Zomeravond 1982. We kregen de opdracht te gaan naar de
Singel, ter hoogte van de Koepelkerk. Op de rijbaan van de Singel zou een
auto staan die de doorgang van het verkeer belemmerde.
Aan beide kanten van de gracht geldt éénrichtingsverkeer en
we reden, aan de kant van de stremming, tegen de richting in, omdat we
anders niet ter plaatse konden komen vanwege de file wachtende en
claxonnerende auto’s.
Er stonden, naast elkaar, twee auto’s op de rijbaan. De één
stond dubbel geparkeerd en de ander, daarnaast, driedubbel. De dubbel
geparkeerde auto was een Fiat Uno, die zijn beste tijd al had gehad en de
driedubbel geparkeerde auto was een blinkende, dure
Mercedes.
De rij wachtende auto’s was aardig opgelopen en de
bestuurders zaten met verhitte gezichten in hun auto. Ze wilden er door,
maar het paste net niet.
Daar de eigenaars van de auto’s op dat moment niet te
achterhalen waren bleef er één mogelijkheid over om het verkeer weer de
vrije doorgang te geven. Het uitschrijven van een zogenaamde W-bon en die
achter de ruitenwisser van beide de auto’s te plakken. Via de mobilofoon
dienden we dan een kraanwagen te bestellen, die de auto’s zou verslepen naar het
politieopslagterrein. De 'W'
staat nu nog steeds voor ‘wegsleep’.
Natuurlijk zat er aan zo’n bon een bepaald bedrag aan boete
vast. Als de auto’s versleept waren naar het politieopslagterrein, was men
ook nog een bedrag verschuldigd aan opslagkosten. De hoogte van het bedrag
was afhankelijk van de duur dat het voertuig op het terrein had
gestaan.
We schreven twee bonnen uit. Ze zaten nog maar net onder de
ruitenwissers, we hadden de kraanwagen nog niet besteld, toen we werden
aangesproken door een vrouw. Ze bleek de bestuurster en eigenaresse te
zijn van de Fiat Uno. Ze had de politie gezien vanaf het balkon van haar
nabijgelegen woning, maar waarschijnlijk daarvoor de file niet gezien en
het geclaxonneer niet gehoord.
Ze was in alle staten. Ze was alleen maar even haar woning
ingegaan om wat weg te zetten en nu had ze een bekeuring. Zoveel geld had
ze niet. Ze had een uitkering
en of we de bekeuring in wilden trekken. Ze had de tranen in haar
ogen.
Ze was nog niet uitgesproken of er kwam een man aanlopen in
een duur net pak.
“Bonnetje geplakt? Hoeveel wil je daarvoor hebben? Honderd,
tweehonderd, driehonderd gulden? Je zegt het maar”.

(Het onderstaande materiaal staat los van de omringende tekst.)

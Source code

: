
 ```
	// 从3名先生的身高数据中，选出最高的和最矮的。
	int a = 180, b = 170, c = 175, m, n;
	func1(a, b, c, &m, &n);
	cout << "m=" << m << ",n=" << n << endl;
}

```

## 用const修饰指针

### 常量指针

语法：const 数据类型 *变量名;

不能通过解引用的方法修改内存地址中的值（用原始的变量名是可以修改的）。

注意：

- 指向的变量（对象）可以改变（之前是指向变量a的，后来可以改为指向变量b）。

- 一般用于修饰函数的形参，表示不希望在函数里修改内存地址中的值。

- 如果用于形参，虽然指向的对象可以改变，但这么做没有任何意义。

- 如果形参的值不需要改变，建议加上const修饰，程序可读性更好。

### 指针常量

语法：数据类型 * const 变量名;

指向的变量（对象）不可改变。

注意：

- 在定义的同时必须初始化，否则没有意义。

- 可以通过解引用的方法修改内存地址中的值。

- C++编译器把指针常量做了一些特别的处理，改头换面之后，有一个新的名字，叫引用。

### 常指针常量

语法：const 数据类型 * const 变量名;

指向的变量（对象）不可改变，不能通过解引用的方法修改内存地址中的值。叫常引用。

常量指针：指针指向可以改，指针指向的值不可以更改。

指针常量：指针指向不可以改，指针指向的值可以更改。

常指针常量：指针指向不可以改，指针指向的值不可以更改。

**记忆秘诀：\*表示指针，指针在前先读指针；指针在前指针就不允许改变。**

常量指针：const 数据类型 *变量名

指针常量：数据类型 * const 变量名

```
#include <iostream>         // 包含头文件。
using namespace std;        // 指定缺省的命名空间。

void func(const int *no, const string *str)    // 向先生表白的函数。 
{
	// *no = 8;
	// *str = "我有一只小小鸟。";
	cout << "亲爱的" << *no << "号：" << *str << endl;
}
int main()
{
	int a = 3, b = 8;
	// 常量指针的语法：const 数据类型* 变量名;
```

Nu werd de Koepelkerk niet meer als kerk gebruikt, maar vaak
als conferentiezaal of als onderkomen voor verschillende festiviteiten,
manifestaties of andere samenkomsten. De man was net naar een
huizenveiling in de kerk geweest en verklaarde zojuist voor een paar
miljoen aan panden te hebben gekocht.
Ik vertelde hem dat hij binnenkort een accept-giro thuis zou
krijgen. En dat vond hij maar vervelend. Die verrekte administratie. Hij
betaalde liever ter plaatse contant. Voor de afhandeling van een
accept-giro had zijn secretaresse alleen maar extra werk en ze had het al
zo druk.
Beiden reden in hun auto weg, de één lachend en de ander
huilend.
De huilende bestuurster zou geen problemen gehad hebben als
de lachende bestuurder zijn auto niet naast de hare had gezet. Als hij dat
niet gedaan had zou het verkeer geen last hebben ondervonden, omdat het er
langs had gekund en dan was de politie niet
gewaarschuwd.
Maar beiden waren ze even erg in overtreding, en om de één
dan wel een bekeuring te geven en de ander niet…..
Achter ons oor krabbend hebben we de surveillance voortgezet
en ons weer ‘op luisteren’ (ter beschikking) gemeld.